Read it recently Randy? Anyone?
 
I think I read it, but so long ago it was before I started keeping track of what I had read, and I don't recall anything about it.
 
Randy, it's a subtle piece and a quiet one. If I had just been reading it as an unknown text for casual fun, I think it might have even seemed a little dull. I would understand a reader's reaction like that. I read it I guess in a receptive mood. His prose is extremely smooth, his figurative language is superb, but he never goes "tour-de-force" on you. His quiet-poetry narrative tone never breaks, it's perfectly continuous, which kinda wows you. It's high order writing.
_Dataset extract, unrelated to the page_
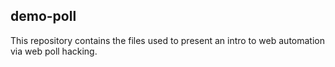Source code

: demo-poll
--

This repository contains the files used to present an intro to web automation via web poll hacking.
We all have ridiculous reading lists, so won't bother to ask you to read it. :) Would sure be fun to hear what you think of my analysis though. Want to re-read Smith, Devotee of Evil? It's super-short. Think I'll make it next response.
 
Damn those Smith stories are good! - Yoh Vombis, Ubbo Sathla, Genius Loci.
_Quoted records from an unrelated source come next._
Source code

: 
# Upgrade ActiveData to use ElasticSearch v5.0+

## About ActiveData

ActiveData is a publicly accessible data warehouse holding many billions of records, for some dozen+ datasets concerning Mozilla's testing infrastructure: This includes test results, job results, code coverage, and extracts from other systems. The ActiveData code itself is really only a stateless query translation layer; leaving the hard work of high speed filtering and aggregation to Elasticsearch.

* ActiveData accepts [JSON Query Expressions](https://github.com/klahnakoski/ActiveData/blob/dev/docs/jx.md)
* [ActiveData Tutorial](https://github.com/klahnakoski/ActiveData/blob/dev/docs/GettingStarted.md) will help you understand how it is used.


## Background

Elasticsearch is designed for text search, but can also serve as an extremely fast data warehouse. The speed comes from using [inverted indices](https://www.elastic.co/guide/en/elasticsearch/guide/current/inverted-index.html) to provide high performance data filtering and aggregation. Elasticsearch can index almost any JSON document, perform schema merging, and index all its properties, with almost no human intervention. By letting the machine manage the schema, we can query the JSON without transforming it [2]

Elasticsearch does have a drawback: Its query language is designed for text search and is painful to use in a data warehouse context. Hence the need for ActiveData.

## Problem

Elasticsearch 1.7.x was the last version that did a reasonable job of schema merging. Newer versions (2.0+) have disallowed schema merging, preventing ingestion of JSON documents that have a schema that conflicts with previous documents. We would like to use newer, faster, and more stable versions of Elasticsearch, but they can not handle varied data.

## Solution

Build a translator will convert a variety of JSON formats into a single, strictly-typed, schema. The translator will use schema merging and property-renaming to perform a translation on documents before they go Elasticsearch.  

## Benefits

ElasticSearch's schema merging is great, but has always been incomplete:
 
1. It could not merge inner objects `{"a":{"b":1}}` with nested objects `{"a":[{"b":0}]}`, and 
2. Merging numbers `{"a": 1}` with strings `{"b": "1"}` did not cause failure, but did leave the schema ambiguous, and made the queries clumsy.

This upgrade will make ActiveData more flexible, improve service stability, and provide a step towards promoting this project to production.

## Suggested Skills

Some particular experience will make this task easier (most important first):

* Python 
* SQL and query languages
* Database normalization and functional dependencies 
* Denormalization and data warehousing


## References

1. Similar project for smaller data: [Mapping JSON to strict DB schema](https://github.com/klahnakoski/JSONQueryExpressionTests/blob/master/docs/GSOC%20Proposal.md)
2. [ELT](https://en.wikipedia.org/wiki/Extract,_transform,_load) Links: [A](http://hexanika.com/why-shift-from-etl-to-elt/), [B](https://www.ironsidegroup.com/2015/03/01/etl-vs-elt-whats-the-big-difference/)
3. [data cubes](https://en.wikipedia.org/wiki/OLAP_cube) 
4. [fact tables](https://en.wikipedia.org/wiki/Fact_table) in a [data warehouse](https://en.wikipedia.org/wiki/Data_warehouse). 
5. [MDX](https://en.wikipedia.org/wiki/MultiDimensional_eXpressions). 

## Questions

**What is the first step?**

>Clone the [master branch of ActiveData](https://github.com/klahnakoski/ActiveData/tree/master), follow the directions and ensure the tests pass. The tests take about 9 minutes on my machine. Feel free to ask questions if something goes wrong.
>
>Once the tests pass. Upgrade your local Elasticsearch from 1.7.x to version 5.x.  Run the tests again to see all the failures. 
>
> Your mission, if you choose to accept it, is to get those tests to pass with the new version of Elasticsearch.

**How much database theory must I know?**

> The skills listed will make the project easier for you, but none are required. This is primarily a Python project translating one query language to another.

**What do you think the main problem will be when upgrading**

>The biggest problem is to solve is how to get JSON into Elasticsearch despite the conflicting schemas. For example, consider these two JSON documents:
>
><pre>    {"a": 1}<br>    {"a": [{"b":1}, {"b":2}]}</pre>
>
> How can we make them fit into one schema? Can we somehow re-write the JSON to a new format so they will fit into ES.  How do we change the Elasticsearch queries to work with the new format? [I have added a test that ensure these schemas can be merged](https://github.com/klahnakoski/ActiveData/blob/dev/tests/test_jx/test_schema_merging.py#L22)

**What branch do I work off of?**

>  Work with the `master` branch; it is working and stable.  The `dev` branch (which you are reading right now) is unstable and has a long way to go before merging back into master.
No one can maintain a string of superlatives like CA Smith, and all flavored so deliciously -- with his weird, dripping, but perfectly integrated vocab and diction. They're not much in characterization, but he gives a fantastic world like Ubbo Sathla a more concrete reality, without spoiling its scariness. He's smooth too, and consistent.

Such a pleasure to read, light, fun but deeply satisfying.
 
I have a problem with the title words, Yoh Vombis. I can't think of it without the song, La Bomba, popping into my head. Yoh-Yoh-Yoh Vombis ...
 
I have a problem with the title words, Yoh Vombis. I can't think of it without the song, La Bomba, popping into my head. Yoh-Yoh-Yoh Vombis ...
Thanks, you just ruined that story for me! (jk) For some reason I kinda hear "zombie" in there. It's gory and graphic. Did you know that story was pub. the same year as Mountains of Madness? There are of course, lots and lots of similarities. Fascinating to know who copied from whom, and what, etc. I understand they both freely borrowed each other's themes, etc. Sorry, but Smith wins this one! Though of course Mountains is a much longer work. Lovecraft wins for "back-story" but Smith wins easily for "story" (artisitc whole dept.)
 
Here comes more trivia.

The friendship of Lovecraft & Smith started in 1922 when Lovecraft wrote a letter to Smith. It continued until Lovecraft's death. This link has many of Lovecraft & Smith's letters. They openly shared many aspects of each others work.

Smith created Tsathoggua, also known as the Sleeper of N'kai who is an entity in the Cthulhu Mythos shared fictional universe. Lovecraft refers to Tsathoggua in "Whisperer in the Darkness"(published in the August 1931 Weird Tales). Lovecraft even tips his hat to Clark Aston Smith as Tsathoggua's creator.

"It’s from N’kai that frightful Tsathoggua came—you know, the amorphous, toad-like god-creature mentioned in the Pnakotic Manuscripts and the Necronomicon and the Commoriom myth-cycle preserved by the Atlantean high-priest Klarkash-Ton." --H. P. Lovecraft, Whisperer in the Darkness

This is how Lovecraft started a letter to Smith on December 3 1929

To Klarkash-Ton, High-Priest of Tsathoggua, Greetings:—
 
Oberon, didn't know quite the depths of the collaboration. It's an interesting "creative situation" with the two of them apparently energizing each other with specific ideas. Nice tidbit. That little pun goes contrary to horror, since it's humorous. But hopefully (?) most readers didn't notice it. Nice to see him having fun with it all. lol
 
If you are interested look into what is known as the "Lovecraft Circle".

One of the other members was Robert Bloch (author of "Psycho"). In Bloch's story "The Shambler from the Stars" (published in the September 1935 issue of Weird Tales) he has a Lovecraft inspired character die. Lovecraft returns the favor in "The Haunter of the Dark"(published in the December 1936 issue of Weird Tales & dedicated to Bloch) by killing off his character named Robert Blake. This story goes so far as to use Bloch's then-current street address in Milwaukee.